## THE TASK
Because the copy must hold no pictures, return the data below with all of its words intact.

## INFORMATION
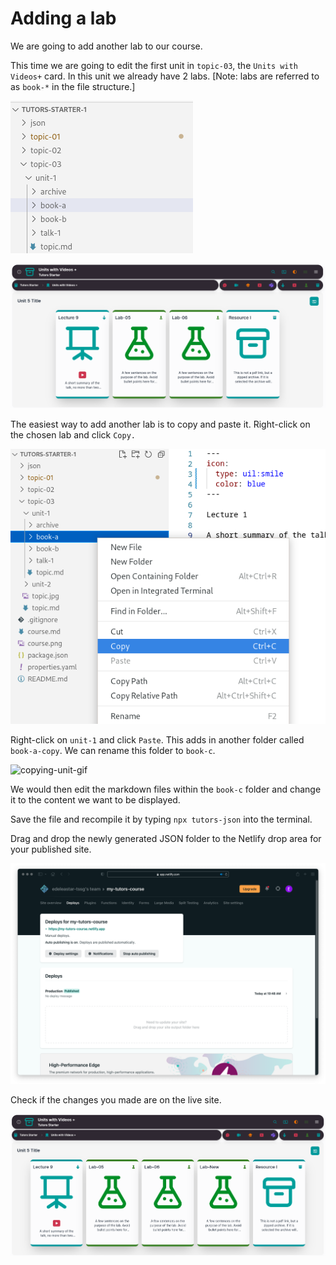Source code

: # Adding a lab

We are going to add another lab to our course. 

This time we are going to edit the first unit in `topic-03`, the `Units with Videos+` card. In this unit we already have 2 labs. [Note: labs are referred to as `book-*` in the file structure.]

![topic3-labs](img/lab2.png)

![topic2-units](img/lab1.png)

The easiest way to add another lab is to copy and paste it.  Right-click on the chosen lab and click `Copy.`

![topic3-labs2](img/lab3.png)

Right-click on `unit-1` and click `Paste`. This adds in another folder called `book-a-copy`. We can rename this folder to `book-c`. 

![copying-unit-gif](img/lab4.gif)

We would then edit the markdown files within the `book-c` folder and change it to the content we want to be displayed.

Save the file and recompile it by typing `npx tutors-json` into the terminal. 

Drag and drop the newly generated JSON folder to the Netlify drop area for your published site. 

![netlify-deploys](img/21.png)

Check if the changes you made are on the live site.

![updated-site](img/lab6.png)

## RESPONSE
Source code

: # Adding a lab

We are going to add another lab to our course. 

This time we are going to edit the first unit in `topic-03`, the `Units with Videos+` card. In this unit we already have 2 labs. [Note: labs are referred to as `book-*` in the file structure.]

![topic3-labs](img/lab2.png)

![topic2-units](img/lab1.png)

The easiest way to add another lab is to copy and paste it.  Right-click on the chosen lab and click `Copy.`

![topic3-labs2](img/lab3.png)

Right-click on `unit-1` and click `Paste`. This adds in another folder called `book-a-copy`. We can rename this folder to `book-c`. 

![copying-unit-gif](img/lab4.gif)

We would then edit the markdown files within the `book-c` folder and change it to the content we want to be displayed.

Save the file and recompile it by typing `npx tutors-json` into the terminal. 

Drag and drop the newly generated JSON folder to the Netlify drop area for your published site. 

![netlify-deploys](img/21.png)

Check if the changes you made are on the live site.

![updated-site](img/lab6.png)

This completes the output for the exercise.